The cold between stars

by vaguely_concerned



Category: Star Wars - All Media Types, The Mandalorian (TV)
Genre: Cuddling, Fluff, Fluff and Angst, Gen, Introspection, Parent-Child Relationship, Set during episode 4 Sanctuary
Language: English
Status: Completed
Published: 2019-12-26
Updated: 2019-12-26
Packaged: 2021-02-26 00:55:16
Rating: General Audiences
Warnings: No Archive Warnings Apply
Chapters: 1
Words: 2,429
Publisher: archiveofourown.org
Story URL: https://archiveofourown.org/works/21974677
Author URL: https://archiveofourown.org/users/vaguely_concerned/pseuds/vaguely_concerned
Summary: A bit of bedtime routine during the stay on Sorgan! Mando has a lot of thinking to do, the baby is just happy to be here and getting to sleep on his dad's chest.
Relationships: Baby Yoda & The Mandalorian (The Mandalorian TV)
Comments: 19
Kudos: 353





	The cold between stars

Outside the barn the village had settled in for the night, only a few adults left around the main fire in the center to talk and drink a while before they turned in. It seemed a more subdued affair than most Mandalorian gatherings of the same sort, but Cara Dune’s occasional good-natured bark of laughter carrying over the others lent it a familiar air nonetheless. 

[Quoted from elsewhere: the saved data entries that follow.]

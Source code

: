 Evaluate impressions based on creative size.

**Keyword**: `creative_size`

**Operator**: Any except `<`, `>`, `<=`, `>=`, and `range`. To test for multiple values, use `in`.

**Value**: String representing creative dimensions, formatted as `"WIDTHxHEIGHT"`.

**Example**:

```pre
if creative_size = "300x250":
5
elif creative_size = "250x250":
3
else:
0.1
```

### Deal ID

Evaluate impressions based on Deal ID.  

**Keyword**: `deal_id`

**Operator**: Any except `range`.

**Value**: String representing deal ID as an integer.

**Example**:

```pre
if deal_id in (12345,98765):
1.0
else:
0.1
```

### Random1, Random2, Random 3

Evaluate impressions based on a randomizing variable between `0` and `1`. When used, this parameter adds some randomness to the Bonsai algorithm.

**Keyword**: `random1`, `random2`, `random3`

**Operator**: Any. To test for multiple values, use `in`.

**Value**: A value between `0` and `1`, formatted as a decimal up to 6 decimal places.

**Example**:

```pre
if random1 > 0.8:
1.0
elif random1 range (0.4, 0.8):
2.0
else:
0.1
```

Listening to the faint hum of voices with half an ear Din finished reassembling the rifle after maintenance and made sure the safety was on before leaning it against the wall. There. He could go to sleep. 

On his way over to his low cot in the corner he checked on the crib and found the kid still sleeping, looking comfortably buried beneath the avalanche of blankets Omera had given them, only his face and one small three-fingered hand peeking out. Smiling a little Din finished getting ready for bed, sitting down on the edge of the cot once the last armor piece came off and giving the barn one last scan before he settled. He kept the helmet on — it was a bit cumbersome to sleep in it over such a long period of time, but the barn was too public a spot to chance that someone wouldn’t glance in at some point while he was out cold, even accidentally. Din didn’t mind it much; he’d slept in a lot of places exponentially worse. 

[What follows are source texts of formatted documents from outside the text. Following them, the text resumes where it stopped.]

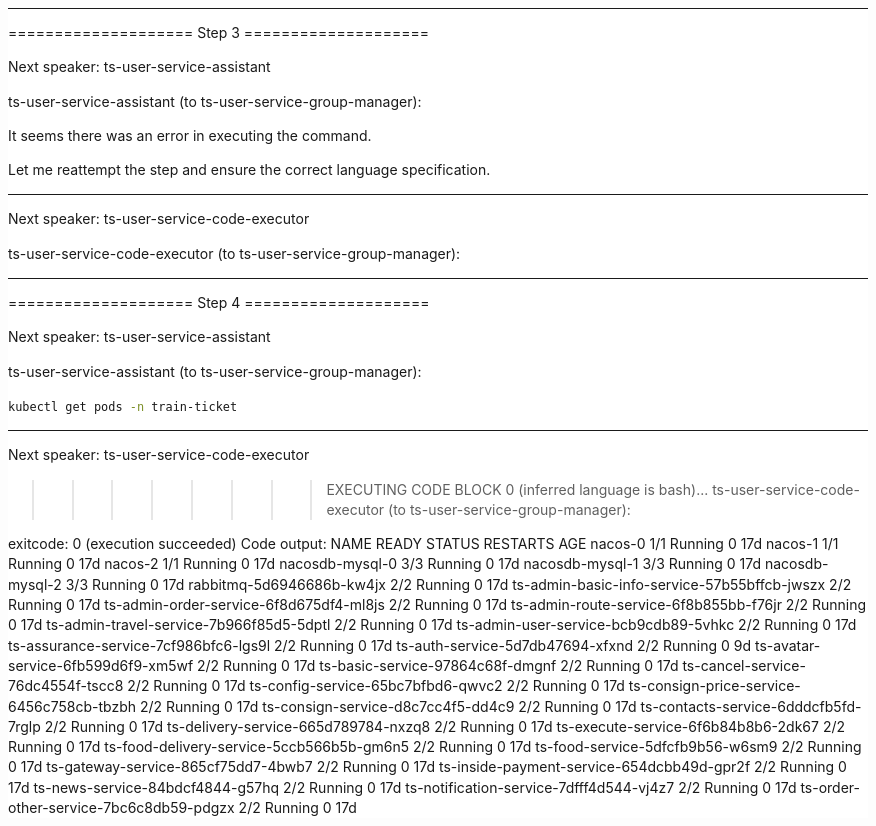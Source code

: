 --------------------------------------------------------------------------------
==================== Step 3 ====================

Next speaker: ts-user-service-assistant

ts-user-service-assistant (to ts-user-service-group-manager):

It seems there was an error in executing the command. 

Let me reattempt the step and ensure the correct language specification.

--------------------------------------------------------------------------------

Next speaker: ts-user-service-code-executor

ts-user-service-code-executor (to ts-user-service-group-manager):



--------------------------------------------------------------------------------
==================== Step 4 ====================

Next speaker: ts-user-service-assistant

ts-user-service-assistant (to ts-user-service-group-manager):

```bash
kubectl get pods -n train-ticket
```

--------------------------------------------------------------------------------

Next speaker: ts-user-service-code-executor


>>>>>>>> EXECUTING CODE BLOCK 0 (inferred language is bash)...
ts-user-service-code-executor (to ts-user-service-group-manager):

exitcode: 0 (execution succeeded)
Code output: 
NAME                                            READY   STATUS    RESTARTS          AGE
nacos-0                                         1/1     Running   0                 17d
nacos-1                                         1/1     Running   0                 17d
nacos-2                                         1/1     Running   0                 17d
nacosdb-mysql-0                                 3/3     Running   0                 17d
nacosdb-mysql-1                                 3/3     Running   0                 17d
nacosdb-mysql-2                                 3/3     Running   0                 17d
rabbitmq-5d6946686b-kw4jx                       2/2     Running   0                 17d
ts-admin-basic-info-service-57b55bffcb-jwszx    2/2     Running   0                 17d
ts-admin-order-service-6f8d675df4-ml8js         2/2     Running   0                 17d
ts-admin-route-service-6f8b855bb-f76jr          2/2     Running   0                 17d
ts-admin-travel-service-7b966f85d5-5dptl        2/2     Running   0                 17d
ts-admin-user-service-bcb9cdb89-5vhkc           2/2     Running   0                 17d
ts-assurance-service-7cf986bfc6-lgs9l           2/2     Running   0                 17d
ts-auth-service-5d7db47694-xfxnd                2/2     Running   0                 9d
ts-avatar-service-6fb599d6f9-xm5wf              2/2     Running   0                 17d
ts-basic-service-97864c68f-dmgnf                2/2     Running   0                 17d
ts-cancel-service-76dc4554f-tscc8               2/2     Running   0                 17d
ts-config-service-65bc7bfbd6-qwvc2              2/2     Running   0                 17d
ts-consign-price-service-6456c758cb-tbzbh       2/2     Running   0                 17d
ts-consign-service-d8c7cc4f5-dd4c9              2/2     Running   0                 17d
ts-contacts-service-6dddcfb5fd-7rglp            2/2     Running   0                 17d
ts-delivery-service-665d789784-nxzq8            2/2     Running   0                 17d
ts-execute-service-6f6b84b8b6-2dk67             2/2     Running   0                 17d
ts-food-delivery-service-5ccb566b5b-gm6n5       2/2     Running   0                 17d
ts-food-service-5dfcfb9b56-w6sm9                2/2     Running   0                 17d
ts-gateway-service-865cf75dd7-4bwb7             2/2     Running   0                 17d
ts-inside-payment-service-654dcbb49d-gpr2f      2/2     Running   0                 17d
ts-news-service-84bdcf4844-g57hq                2/2     Running   0                 17d
ts-notification-service-7dfff4d544-vj4z7        2/2     Running   0                 17d
ts-order-other-service-7bc6c8db59-pdgzx         2/2     Running   0                 17d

Everything seemed to be in order, so he lay back and pulled the blanket over him, closing his eyes.

After perhaps five minutes there was a tug on the blanket, followed by a soft, declarative sort of coo from around ground level. 

Din glanced down to the side of the bed, where the kid had managed to stretch up far enough to seize hold of the edge of the blanket and was watching him expectantly, dark eyes wide and unblinking. 

“You have your own bed,” Din pointed out, with no particular conviction behind it. “A nice one. And I’ll be right over here the entire time anyway.” 

The kid only kept up that solemn gaze, tiny fists clenched around their handfuls of blanket.

Din managed to hold out for exactly five seconds before he sighed and relented. “Yeah, okay, fine. C’mere.”

With a cheerful chirp the kid let himself be lifted up and immediately nestled against Din’s chest once he’d pulled the blanket up to cover the baby. 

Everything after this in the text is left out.